Compilation and Virtual Machine Implementation

A compiler translates programs in one executable language to equivalent programs in another language. Some examples of executable languages are: Scheme, Java, C, C++, Sparc machine code, Pentium machine code, and Java Virtual Machine code. Java is unique among commercial and pedagogic languages because the language definitions specifies the target language for Java compilers, namely the Java Virtual Machine (JVM), which is a machine architecture akin to the Sparc or the Pentium processors. The Java Virtual Machine is not intended to specify the actual hardware on which Java programs will run. A Java virtual machine can be implemented on top of any hardware processor (e.g., Sparc or Pentium) through a combination of compilation from JVM code to "native" machine code (e.g., Sparc or Pentium code) and interpretation. A Java Virtual Machine that interprets JVM code includes a program that simulates the JVM architecture (much like the simulator for the ?? that you studied in Comp 210).

The JDK 1.2 implementation of the JVM that we are using in this course compiles each method to Sparc machine code before it executes it. This process is called "Just-In-Time" (JIT) compilation. Note that JIT-compilation is a completely separate process from the compilation of the Java source language to JVM code in class files. The old JDK 1.1.4 JVM (invoked by the oldjavac and oldjava commands in the ~comp212/bin directory) interprets JVM code. The Java compiler in JDK 1.1.4 is identical to the Java compiler in JDK 1.2. The latter runs faster only because the compiler is a Java program running on the underlying JVM and the JDK 1.2 JVM is much faster than the JDK 1.1.4 JVM.

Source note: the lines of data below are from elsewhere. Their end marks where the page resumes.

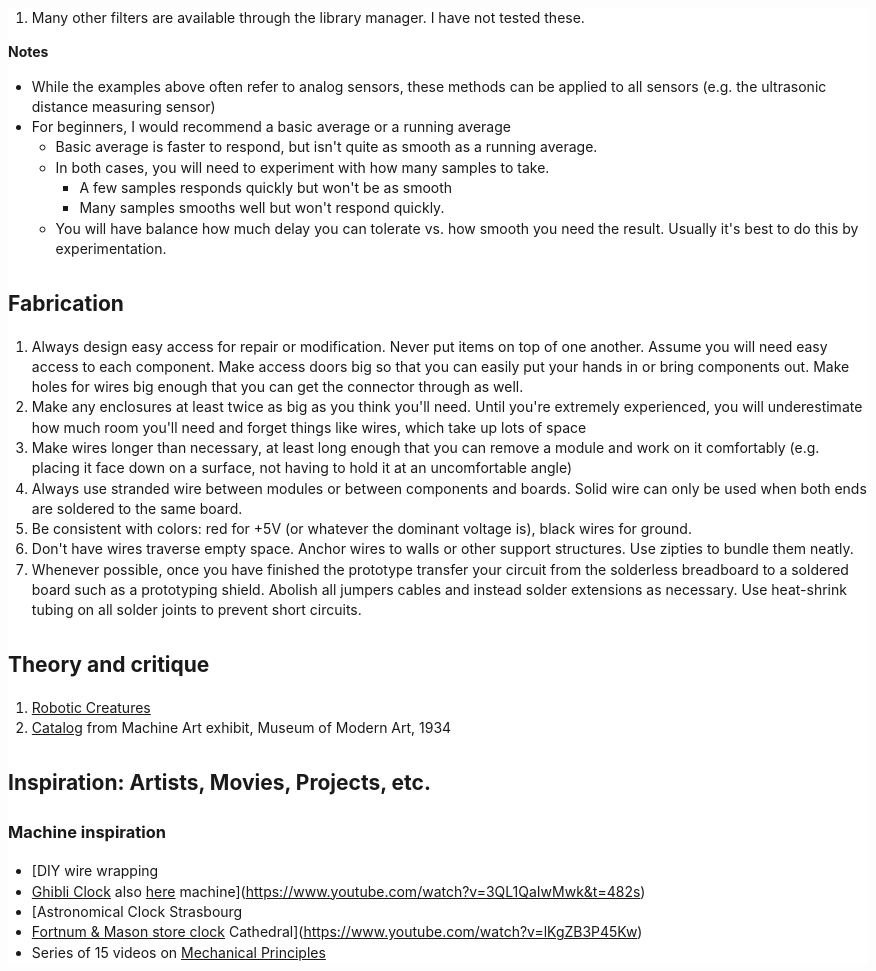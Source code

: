 1. Many other filters are available through the library manager. I have not
	 tested these.

**Notes**
- While the examples above often refer to analog sensors, these methods
can be applied to all sensors (e.g. the ultrasonic distance measuring sensor)
- For beginners, I would recommend a basic average or a running average 
	- Basic average is faster to respond, but isn't quite as smooth as a running average.
	- In both cases, you will need to experiment with how many samples to take.  
		- A few samples responds quickly but won't be as smooth 
		- Many samples smooths well but won't respond quickly.  
	- You will have balance how much delay you can
tolerate vs. how smooth you need the result. Usually it's best to do this by
experimentation.

## Fabrication

1. Always design easy access for repair or modification. Never put items on
	 top of one another. Assume you will need easy access to each component.
	 Make access doors big so that you can easily put your hands in or bring
	 components out. Make holes for wires big enough that you can get the
	 connector through as well.
1. Make any enclosures at least twice as big as you think you'll need. Until
	 you're extremely experienced, you will underestimate how much room you'll
	 need and forget things like wires, which take up lots of space
1. Make wires longer than necessary, at least long enough that you can remove
	 a module and work on it comfortably (e.g. placing it face down on a
	 surface, not having to hold it at an uncomfortable angle)
1. Always use stranded wire between modules or between components and boards.
	 Solid wire can only be used when both ends are soldered to the same board.
1. Be consistent with colors: red for +5V (or whatever the dominant voltage
	 is), black wires for ground.
1. Don't have wires traverse empty space. Anchor wires to walls or other
	 support structures. Use zipties to bundle them neatly. 
1. Whenever possible, once you have finished the prototype transfer your
	 circuit from the solderless breadboard to a soldered board such as a
	 prototyping shield. Abolish all jumpers cables and instead solder
	 extensions as necessary. Use heat-shrink tubing on all solder joints to
	 prevent short circuits.

## Theory and critique
1. [Robotic Creatures](doc/roboticCreatures2010Ghedini.pdf)
1. [Catalog](doc/moma_catalogue_machine_art.pdf)
 from Machine Art exhibit, Museum of Modern Art, 1934 


## Inspiration: Artists, Movies, Projects, etc.

### Machine inspiration
- [DIY wire wrapping
- [Ghibli
	Clock](https://www.atlasobscura.com/places/the-giant-ghibli-clock-tokyo-japan)
	also [here](https://www.youtube.com/watch?v=R6nT8IEbaJM)
  machine](https://www.youtube.com/watch?v=3QL1QaIwMwk&t=482s)
- [Astronomical Clock Strasbourg
- [Fortnum & Mason store clock](https://www.youtube.com/watch?v=T7dWeTyexEg)
	Cathedral](https://www.youtube.com/watch?v=lKgZB3P45Kw)
- Series of 15 videos on [Mechanical
	Principles](https://www.youtube.com/watch?v=-42Z-_Kq0QU&list=PLq_UHnXWA4jI_gSAW9rvOr-I5Spqi3i_H)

Virtual machines are commonly used in language implementations to achieve portability across processor architectures. For example, DrScheme translates Scheme to a byte code language, which it then interprets. As a result, the same DrScheme system (except for minor but tedious modifcations to accommodate differences in operating systems and byte ordering in machine words) runs a wide variety of processor architectures. If DrScheme relied on translation to native machine code to execute Scheme code, a completely separate translator would be required for each machine architecture.

Java has taken the virtual machine idea one step further. The translation of Java to JVM code is part of the language specification. Every Java source language compiler must produce exactly the class file format containing JVM code. Hence, every Java compiler is compatible with every JVM regardless of the machine on which the compiler or the JVM runs.